By Dhara Ranasinghe
LONDON, July 27 (Reuters) - Germany's benchmark 10-year bond yield dipped on Monday in a sign that unease in world markets over rising U.S./China tensions was driving investors into safe-haven assets.
China took over the premises of the U.S. consulate in the southwestern city of Chengdu on Monday, after ordering the facility to be vacated in retaliation for China's ouster last week from its consulate in Houston, Texas.
The worsening relations between the world's two biggest economies boosted safe havens such as gold and government bonds, allowing German debt to recover from price losses on Friday sparked by stronger-than-expected purchasing managers' (PMI) data.
Germany's 10-year bond yield was last down about 1.5 basis points at -0.456% DE10YT=RR, having risen 4 bps on Friday.
"Risk assets are struggling ... while for Bunds the textbook reaction to the PMIs combined with another failed test of the -0.50% level leaves 10-year yields in the middle of the range," said Commerzbank rates strategist Michael Leister.
Italian bond yields were a touch lower, with sentiment towards the periphery supported by growing confidence that aggressive fiscal and monetary stimulus in the euro area will help cushion its economy from the coronavirus hit.

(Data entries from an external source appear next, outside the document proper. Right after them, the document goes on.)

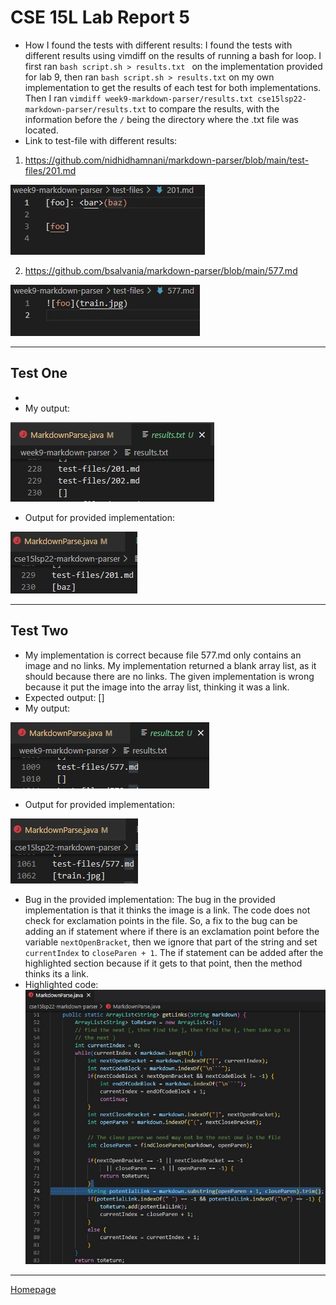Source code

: # **CSE 15L Lab Report 5**

* How I found the tests with different results: I found the tests with different results using vimdiff on the results of running a bash for loop. I first ran `bash script.sh > results.txt ` on the implementation provided for lab 9, then ran `bash script.sh > results.txt` on my own implementation to get the results of each test for both implementations. Then I ran `vimdiff week9-markdown-parser/results.txt cse15lsp22-markdown-parser/results.txt` to compare the results, with the information before the `/` being the directory where the .txt file was located.
* Link to test-file with different results: 
1. https://github.com/nidhidhamnani/markdown-parser/blob/main/test-files/201.md

![Image](testFile1.jpg)

2. https://github.com/bsalvania/markdown-parser/blob/main/577.md

![Image](testFile2.jpg)

---
## Test One
* 
* My output: 

![Image](myOutputTest1.jpg)
* Output for provided implementation: 

![Image](providedImplementationOutputTest1.jpg)

---
## Test Two
* My implementation is correct because file 577.md only contains an image and no links. My implementation returned a blank array list, as it should because there are no links. The given implementation is wrong because it put the image into the array list, thinking it was a link.
* Expected output: []
* My output: 

![Image](myOutputTest2.jpg)
* Output for provided implementation: 

![Image](providedImplementationOutputTest2.jpg)

* Bug in the provided implementation: The bug in the provided implementation is that it thinks the image is a link. The code does not check for exclamation points in the file. So, a fix to the bug can be adding an if statement where if there is an exclamation point before the variable `nextOpenBracket`, then we ignore that part of the string and set `currentIndex` to `closeParen + 1`. The if statement can be added after the highlighted section because if it gets to that point, then the method thinks its a link.
* Highlighted code: ![Image](bugTest2.jpg)
 ---
 [Homepage](https://bsalvania.github.io/cse-15l-lab-reports/index.html)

Italy's 10-year bond yield dipped to 1.06% IT10YT=RR, holding close to a 4-1/2 month low hit last week. The gap over benchmark 10-year German Bund yields briefly narrowed to around 148 bps DE10IT10=RR, its tightest in five months.
European Union leaders last week reached a deal on a 750 billion euro ($878 billion) COVID-19 recovery fund, agreeing to raise billions of euros on capital markets on behalf of all its 27 states, in an act of unprecedented solidarity.
"We think it (the Italian/German bond yield spread) could tighten another 15-20 bps from here, the number matters less than the direction," said Jorge Garayo, senior rates strategist at Societe Generale.
"The recovery fund is significant because it marks a very important step towards something that was previously taboo - fiscal transfers."